The case now before the court is not making a constitutional claim that Congress doesn’t have the power to pass federal exchange subsidies, but merely that the statute they wrote did not authorize such subsidies

…And the remedy for that claim is very simple. If it truly was the intent of Congress to give the administration the power to provide Obamacare subsidies even in states that did not set up a healthcare exchange, then the Court can simply send the matter back to Congress and have them add whatever authorizations Congress desires to the law. There! Problem solved.
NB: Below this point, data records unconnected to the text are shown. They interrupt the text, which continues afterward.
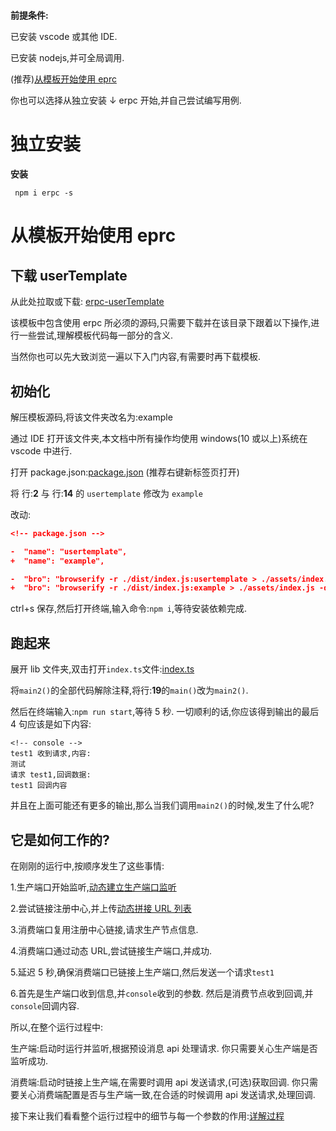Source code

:#

**前提条件:**

已安装 vscode 或其他 IDE.

已安装 nodejs,并可全局调用.

(推荐)[从模板开始使用 eprc](/quick-start?id=从模板开始使用-eprc)

你也可以选择从独立安装 ↓ erpc 开始,并自己尝试编写用例.

# 独立安装

**安装**

```npm
 npm i erpc -s
```

# 从模板开始使用 eprc

## 下载 userTemplate

从此处拉取或下载: [erpc-userTemplate](https://github.com/daoif/erpc-userTemplate)

该模板中包含使用 erpc 所必须的源码,只需要下载并在该目录下跟着以下操作,进行一些尝试,理解模板代码每一部分的含义.

当然你也可以先大致浏览一遍以下入门内容,有需要时再下载模板.

## 初始化

解压模板源码,将该文件夹改名为:example

通过 IDE 打开该文件夹,本文档中所有操作均使用 windows(10 或以上)系统在 vscode 中进行.

打开 package.json:[package.json](/template?id=packagejson ":target=_blank") (推荐右键新标签页打开)

将 行:**2** 与 行:**14** 的 `usertemplate` 修改为 `example`

改动:

```json
<!-- package.json -->

-  "name": "usertemplate",
+  "name": "example",

-  "bro": "browserify -r ./dist/index.js:usertemplate > ./assets/index.js -d ",
+  "bro": "browserify -r ./dist/index.js:example > ./assets/index.js -d ",
```

ctrl+s 保存,然后打开终端,输入命令:`npm i`,等待安装依赖完成.

## 跑起来

展开 lib 文件夹,双击打开`index.ts`文件:[index.ts](/template?id=libindexts)

将`main2()`的全部代码解除注释,将行:**19**的`main()`改为`main2()`.

然后在终端输入:`npm run start`,等待 5 秒.
一切顺利的话,你应该得到输出的最后 4 句应该是如下内容:

```console
<!-- console -->
test1 收到请求,内容:
测试
请求 test1,回调数据:
test1 回调内容
```

并且在上面可能还有更多的输出,那么当我们调用`main2()`的时候,发生了什么呢?

## 它是如何工作的?

在刚刚的运行中,按顺序发生了这些事情:

1.生产端口开始监听,[动态建立生产端口监听](/features?id=动态建立生产端口监听)

2.尝试链接注册中心,并上传[动态拼接 URL 列表](/features?id=动态拼接-url-列表)

3.消费端口复用注册中心链接,请求生产节点信息.

4.消费端口通过动态 URL,尝试链接生产端口,并成功.

5.延迟 5 秒,确保消费端口已链接上生产端口,然后发送一个请求`test1`

6.首先是生产端口收到信息,并`console`收到的参数. 然后是消费节点收到回调,并`console`回调内容.

所以,在整个运行过程中:

生产端:启动时运行并监听,根据预设消息 api 处理请求. 你只需要关心生产端是否监听成功.

消费端:启动时链接上生产端,在需要时调用 api 发送请求,(可选)获取回调. 你只需要关心消费端配置是否与生产端一致,在合适的时候调用 api 发送请求,处理回调.

接下来让我们看看整个运行过程中的细节与每一个参数的作用:[详解过程](/detailed)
OK, now the major objections.

  • Congress won’t give the Obama administration those authorizations! …Well, no, they won’t.  What’s your point?  Think of this as a salutary object lesson in the joys of doing a proper job the first time.  Still think reconciliation is a great way to shove bad law down all our throats?  No?  Imagine my shock.
  • Why would the Supreme Court do this? Well, why wouldn’t they?  This is pretty much how things went down with the VRA preclearance case; the courts got tired of waiting for Congress to update what was a steadily more-and-more broken law, so they crossed out the most decayed bits and told the legislature to fix its own mess.  That the legislature decided that it could fix said mess by letting said bits finish decaying is not really the Court’s problem.
  • John Roberts will betray us again! Forgive me for saying this, but this is an emotional argument, not a logical one. The issue of the individual mandate, as a lot of people keep trying to point out, was a constitutional issue; this is a procedural issue.  The Court these days labors under the toxic cloud that is the Roe v. Wade decision; even the very liberal Ruth Bader Ginsburg has a real problem with the precedent that it set. Rightly or wrongly, the Court tries not to mess with original intent if it can possibly help it, which is a major reason why Roberts felt obligated to come up with a way to let Congress keep the individual mandate that did not involve the Commerce Clause.  Happily, that is not necessary here: broken law?  Send it back to the legislative branch.  There! Problem solved.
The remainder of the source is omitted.